▶ **WORK REQUEST**:
The entries that follow need to be reproduced exactly, minus any images.

▶ **Stored data entries**:
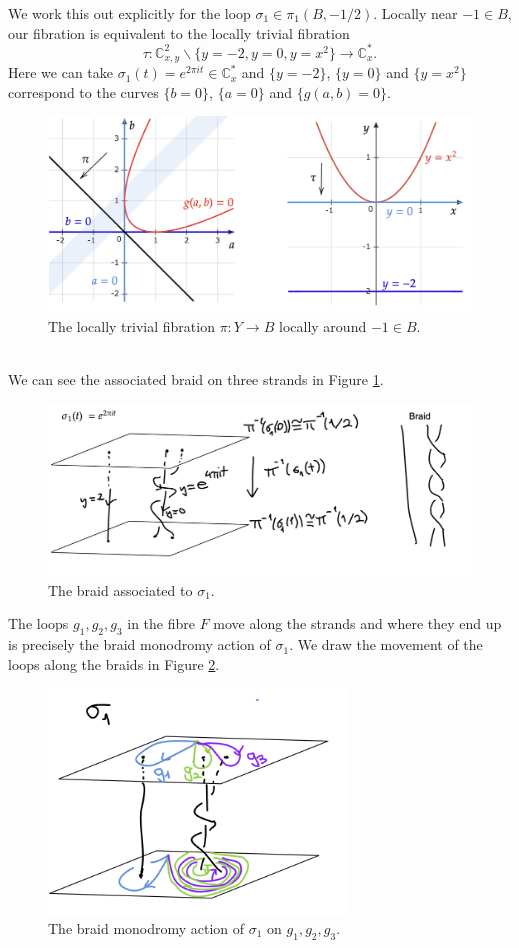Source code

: \documentclass[oneside,reqno]{amsart}
\theoremstyle{definition}
\theoremstyle{definition}
\theoremstyle{definition}
\theoremstyle{definition}
\newcommand{\CC}{\mathbb{C}}
\begin{document}
\newline
We work this out explicitly for the loop $\sigma_1\in \pi_1(B,-1/2)$. Locally near $-1 \in B$, our fibration is equivalent to the locally trivial fibration 
$$\tau : \CC^2_{x,y}\backslash \{ y=-2, y=0, y=x^2\} \to \CC_x^*.$$
Here we can take $\sigma_1(t) = e^{2\pi it} \in \CC_x^*$ and $\{ y=-2\}$, $\{y=0\}$ and $\{y =x^2\}$ correspond to the curves $\{b=0\}$, $\{a=0\}$ and $\{ g(a,b)=0\}$. 
\begin{figure}[!h]
    \centering
    \includegraphics[width=12cm]{rank2exmp/exmp1tau.png}
    \caption{The locally trivial fibration $\pi: Y \to B$ locally around $-1 \in B$.}
\end{figure}
\\
We can see the associated braid on three strands in Figure \ref{sigma1}.
\begin{figure}[!h]
    \centering
    \includegraphics[width=12cm]{rank2exmp/sigma1.png}
    \caption{The braid associated to $\sigma_1$.}
    \label{sigma1}
\end{figure}
The loops $g_1,g_2,g_3$ in the fibre $F$ move along the strands and where they end up is precisely the braid monodromy action of $\sigma_1$. We draw the movement of the loops along the braids in Figure \ref{braidaction1}.
\begin{figure}[!h]
    \centering
    \includegraphics[width=8cm]{rank2exmp/braidaction1.png}
    \caption{The braid monodromy action of $\sigma_1$ on $g_1,g_2,g_3$.}
    \label{braidaction1}
\end{figure}
\end{document}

▶ **RESPONSE TO THIS EXERCISE**:
Source code

: \documentclass[oneside,reqno]{amsart}
\theoremstyle{definition}
\theoremstyle{definition}
\theoremstyle{definition}
\theoremstyle{definition}
\newcommand{\CC}{\mathbb{C}}
\begin{document}
\newline
We work this out explicitly for the loop $\sigma_1\in \pi_1(B,-1/2)$. Locally near $-1 \in B$, our fibration is equivalent to the locally trivial fibration 
$$\tau : \CC^2_{x,y}\backslash \{ y=-2, y=0, y=x^2\} \to \CC_x^*.$$
Here we can take $\sigma_1(t) = e^{2\pi it} \in \CC_x^*$ and $\{ y=-2\}$, $\{y=0\}$ and $\{y =x^2\}$ correspond to the curves $\{b=0\}$, $\{a=0\}$ and $\{ g(a,b)=0\}$. 
\begin{figure}[!h]
    \centering
    \includegraphics[width=12cm]{rank2exmp/exmp1tau.png}
    \caption{The locally trivial fibration $\pi: Y \to B$ locally around $-1 \in B$.}
\end{figure}
\\
We can see the associated braid on three strands in Figure \ref{sigma1}.
\begin{figure}[!h]
    \centering
    \includegraphics[width=12cm]{rank2exmp/sigma1.png}
    \caption{The braid associated to $\sigma_1$.}
    \label{sigma1}
\end{figure}
The loops $g_1,g_2,g_3$ in the fibre $F$ move along the strands and where they end up is precisely the braid monodromy action of $\sigma_1$. We draw the movement of the loops along the braids in Figure \ref{braidaction1}.
\begin{figure}[!h]
    \centering
    \includegraphics[width=8cm]{rank2exmp/braidaction1.png}
    \caption{The braid monodromy action of $\sigma_1$ on $g_1,g_2,g_3$.}
    \label{braidaction1}
\end{figure}
\end{document}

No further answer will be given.